Collected data:
——————————
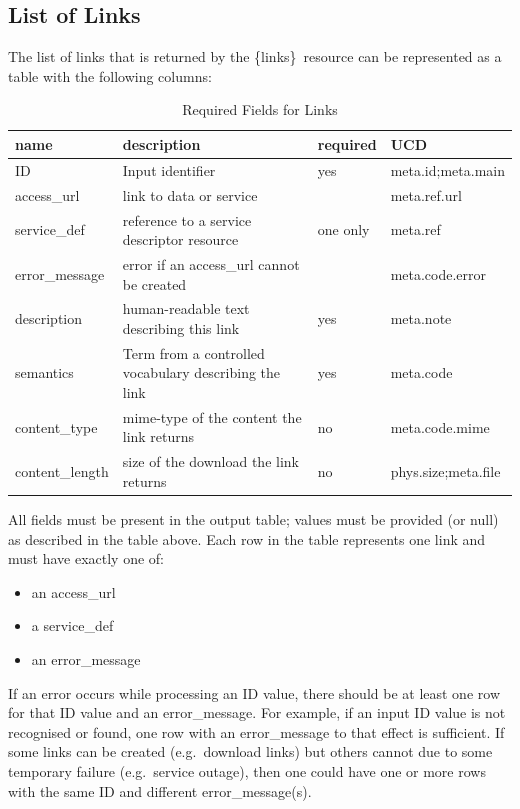 \documentclass[11pt,a4paper]{ivoa}
\newcommand{\blinks}{\{links\}}
\begin{document}
\subsection{List of Links}

The list of links that is returned by the \blinks\ resource can be
represented as a table with the following columns:
\begin{table}[h]
\begin{center}
\begin{tabular}{|l|l|l|l|}
\hline
{\bf name}      & {\bf description} & {\bf required} & {\bf UCD} \\
\hline
ID              & Input identifier & yes & meta.id;meta.main \\
\hline
access\_url     & link to data or service
                &          & meta.ref.url \\
\cline{1-2} \cline{4-4}
service\_def    & reference to a service descriptor resource
                & one only & meta.ref \\
\cline{1-2} \cline{4-4}
error\_message  & error if an access\_url cannot be created
                &          & meta.code.error \\
\hline
description     & human-readable text describing this link
                & yes & meta.note \\
\hline
semantics       & Term from a controlled vocabulary describing the link
                & yes & meta.code \\
\hline
content\_type   & mime-type of the content the link returns
                & no & meta.code.mime \\
\hline
content\_length & size of the download the link returns
                & no & phys.size;meta.file \\
\hline
\end{tabular}
\end{center}
\caption{Required Fields for Links}
\end{table}

All fields must be present in the output table; values must be provided
(or null) as described in the table above. Each row in the table
represents one link and must have exactly one of:
\begin{itemize}
  \item an access\_url
  \item a service\_def
  \item an error\_message
\end{itemize}

If an error occurs while processing an ID value, there should be at least
one row for that ID value and an error\_message. For example, if an input
ID value is not recognised or found, one row with an error\_message
to that effect is sufficient.
If some links can be created (e.g.\ download links)
but others cannot due to some temporary failure (e.g.\ service outage),
then one could have one or more rows with the same ID and different
error\_message(s).
\end{document}
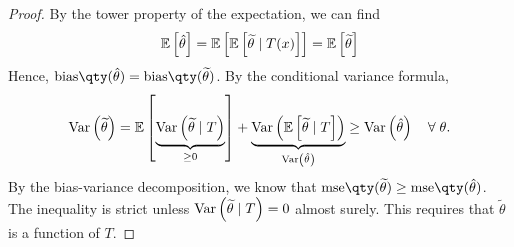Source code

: \begin{proof}
	By the tower property of the expectation, we can find
	\begin{align*}
		\mathbb{E}\left[{\hat \theta}\right] = \mathbb{E}\left[{\mathbb{E}\left[{\widetilde \theta \mid T(x)}\right]}\right] = \mathbb{E}\left[{\widetilde \theta}\right]
	\end{align*}
	Hence, $\mathrm{bias}\qty(\hat\theta) = \mathrm{bias}\qty(\widetilde\theta)$.
	By the conditional variance formula,
	\begin{align*}
		\operatorname{Var}\left({\widetilde \theta}\right) = \mathbb{E}\left[{\underbrace{\operatorname{Var}\left({\widetilde \theta \mid T}\right)}_{\geq 0}}\right] + \underbrace{\operatorname{Var}\left({\mathbb{E}\left[{\widetilde \theta \mid T}\right]}\right)}_{\operatorname{Var}\left({\hat\theta}\right)} \geq \operatorname{Var}\left({\hat \theta}\right) \quad \forall \; \theta.
	\end{align*}
	By the bias-variance decomposition, we know that $\mathrm{mse}\qty(\widetilde \theta) \geq \mathrm{mse}\qty(\hat \theta)$.
	The inequality is strict unless $\operatorname{Var}\left({\widetilde \theta \mid T}\right) = 0$ almost surely.
	This requires that $\widetilde \theta$ is a function of $T$.
\end{proof}
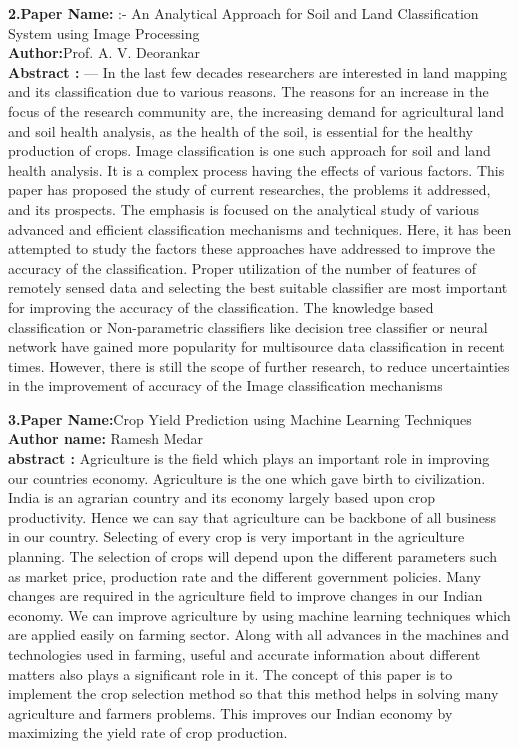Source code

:\documentclass[oneside,a4paper,12pt]{report}
\begin{document}
\item \textbf{ 2.Paper Name:} :- An Analytical Approach for Soil and Land 
Classification System using Image Processing \\
\textbf{Author:}Prof. A. V. Deorankar\\
\textbf{Abstract :}  — In the last few decades researchers are interested 
in land mapping and its classification due to various reasons. The 
reasons for an increase in the focus of the research community 
are, the increasing demand for agricultural land and soil health 
analysis, as the health of the soil, is essential for the healthy 
production of crops. Image classification is one such approach for
soil and land health analysis. It is a complex process having the 
effects of various factors. This paper has proposed the study of 
current researches, the problems it addressed, and its prospects. 
The emphasis is focused on the analytical study of various 
advanced and efficient classification mechanisms and techniques. 
Here, it has been attempted to study the factors these approaches 
have addressed to improve the accuracy of the classification. 
Proper utilization of the number of features of remotely sensed 
data and selecting the best suitable classifier are most important 
for improving the accuracy of the classification. The knowledgebased classification or Non-parametric classifiers like decision 
tree classifier or neural network have gained more popularity for 
multisource data classification in recent times. However, there is 
still the scope of further research, to reduce uncertainties in the 
improvement of accuracy of the Image classification mechanisms  \\ 
	
\newpage
	
\item \textbf{3.Paper Name:}Crop Yield Prediction using Machine Learning 
Techniques   \\
\textbf{Author name:} Ramesh Medar  \\
\textbf{abstract :} Agriculture is the field which plays an important 
role in improving our countries economy. Agriculture is the 
one which gave birth to civilization. India is an agrarian 
country and its economy largely based upon crop productivity. 
Hence we can say that agriculture can be backbone of all 
business in our country. Selecting of every crop is very 
important in the agriculture planning. The selection of crops 
will depend upon the different parameters such as market 
price, production rate and the different government policies. 
Many changes are required in the agriculture field to improve 
changes in our Indian economy. We can improve agriculture 
by using machine learning techniques which are applied easily 
on farming sector. Along with all advances in the machines and 
technologies used in farming, useful and accurate information 
about different matters also plays a significant role in it. The 
concept of this paper is to implement the crop selection method 
so that this method helps in solving many agriculture and 
farmers problems. This improves our Indian economy by 
maximizing the yield rate of crop production.  \\
\newpage
\end{document}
——————————
### THE TASK
Give the lines of the entries above exactly as they appear, leaving out each picture.

### TASK RESULT
 \documentclass[11pt,a4paper]{ivoa}
\newcommand{\blinks}{\{links\}}
\begin{document}
\subsection{List of Links}

The list of links that is returned by the \blinks\ resource can be
represented as a table with the following columns:
\begin{table}[h]
\begin{center}
\begin{tabular}{|l|l|l|l|}
\hline
{\bf name}      & {\bf description} & {\bf required} & {\bf UCD} \\
\hline
ID              & Input identifier & yes & meta.id;meta.main \\
\hline
access\_url     & link to data or service
                &          & meta.ref.url \\
\cline{1-2} \cline{4-4}
service\_def    & reference to a service descriptor resource
                & one only & meta.ref \\
\cline{1-2} \cline{4-4}
error\_message  & error if an access\_url cannot be created
                &          & meta.code.error \\
\hline
description     & human-readable text describing this link
                & yes & meta.note \\
\hline
semantics       & Term from a controlled vocabulary describing the link
                & yes & meta.code \\
\hline
content\_type   & mime-type of the content the link returns
                & no & meta.code.mime \\
\hline
content\_length & size of the download the link returns
                & no & phys.size;meta.file \\
\hline
\end{tabular}
\end{center}
\caption{Required Fields for Links}
\end{table}

All fields must be present in the output table; values must be provided
(or null) as described in the table above. Each row in the table
represents one link and must have exactly one of:
\begin{itemize}
  \item an access\_url
  \item a service\_def
  \item an error\_message
\end{itemize}

If an error occurs while processing an ID value, there should be at least
one row for that ID value and an error\_message. For example, if an input
ID value is not recognised or found, one row with an error\_message
to that effect is sufficient.
If some links can be created (e.g.\ download links)
but others cannot due to some temporary failure (e.g.\ service outage),
then one could have one or more rows with the same ID and different
error\_message(s).
\end{document}
Source code

: \begin{proof}
	By the tower property of the expectation, we can find
	\begin{align*}
		\mathbb{E}\left[{\hat \theta}\right] = \mathbb{E}\left[{\mathbb{E}\left[{\widetilde \theta \mid T(x)}\right]}\right] = \mathbb{E}\left[{\widetilde \theta}\right]
	\end{align*}
	Hence, $\mathrm{bias}\qty(\hat\theta) = \mathrm{bias}\qty(\widetilde\theta)$.
	By the conditional variance formula,
	\begin{align*}
		\operatorname{Var}\left({\widetilde \theta}\right) = \mathbb{E}\left[{\underbrace{\operatorname{Var}\left({\widetilde \theta \mid T}\right)}_{\geq 0}}\right] + \underbrace{\operatorname{Var}\left({\mathbb{E}\left[{\widetilde \theta \mid T}\right]}\right)}_{\operatorname{Var}\left({\hat\theta}\right)} \geq \operatorname{Var}\left({\hat \theta}\right) \quad \forall \; \theta.
	\end{align*}
	By the bias-variance decomposition, we know that $\mathrm{mse}\qty(\widetilde \theta) \geq \mathrm{mse}\qty(\hat \theta)$.
	The inequality is strict unless $\operatorname{Var}\left({\widetilde \theta \mid T}\right) = 0$ almost surely.
	This requires that $\widetilde \theta$ is a function of $T$.
\end{proof}
Source code

:\documentclass[oneside,a4paper,12pt]{report}
\begin{document}
\item \textbf{ 2.Paper Name:} :- An Analytical Approach for Soil and Land 
Classification System using Image Processing \\
\textbf{Author:}Prof. A. V. Deorankar\\
\textbf{Abstract :}  — In the last few decades researchers are interested 
in land mapping and its classification due to various reasons. The 
reasons for an increase in the focus of the research community 
are, the increasing demand for agricultural land and soil health 
analysis, as the health of the soil, is essential for the healthy 
production of crops. Image classification is one such approach for
soil and land health analysis. It is a complex process having the 
effects of various factors. This paper has proposed the study of 
current researches, the problems it addressed, and its prospects. 
The emphasis is focused on the analytical study of various 
advanced and efficient classification mechanisms and techniques. 
Here, it has been attempted to study the factors these approaches 
have addressed to improve the accuracy of the classification. 
Proper utilization of the number of features of remotely sensed 
data and selecting the best suitable classifier are most important 
for improving the accuracy of the classification. The knowledgebased classification or Non-parametric classifiers like decision 
tree classifier or neural network have gained more popularity for 
multisource data classification in recent times. However, there is 
still the scope of further research, to reduce uncertainties in the 
improvement of accuracy of the Image classification mechanisms  \\ 
	
\newpage
	
\item \textbf{3.Paper Name:}Crop Yield Prediction using Machine Learning 
Techniques   \\
\textbf{Author name:} Ramesh Medar  \\
\textbf{abstract :} Agriculture is the field which plays an important 
role in improving our countries economy. Agriculture is the 
one which gave birth to civilization. India is an agrarian 
country and its economy largely based upon crop productivity. 
Hence we can say that agriculture can be backbone of all 
business in our country. Selecting of every crop is very 
important in the agriculture planning. The selection of crops 
will depend upon the different parameters such as market 
price, production rate and the different government policies. 
Many changes are required in the agriculture field to improve 
changes in our Indian economy. We can improve agriculture 
by using machine learning techniques which are applied easily 
on farming sector. Along with all advances in the machines and 
technologies used in farming, useful and accurate information 
about different matters also plays a significant role in it. The 
concept of this paper is to implement the crop selection method 
so that this method helps in solving many agriculture and 
farmers problems. This improves our Indian economy by 
maximizing the yield rate of crop production.  \\
\newpage
\end{document}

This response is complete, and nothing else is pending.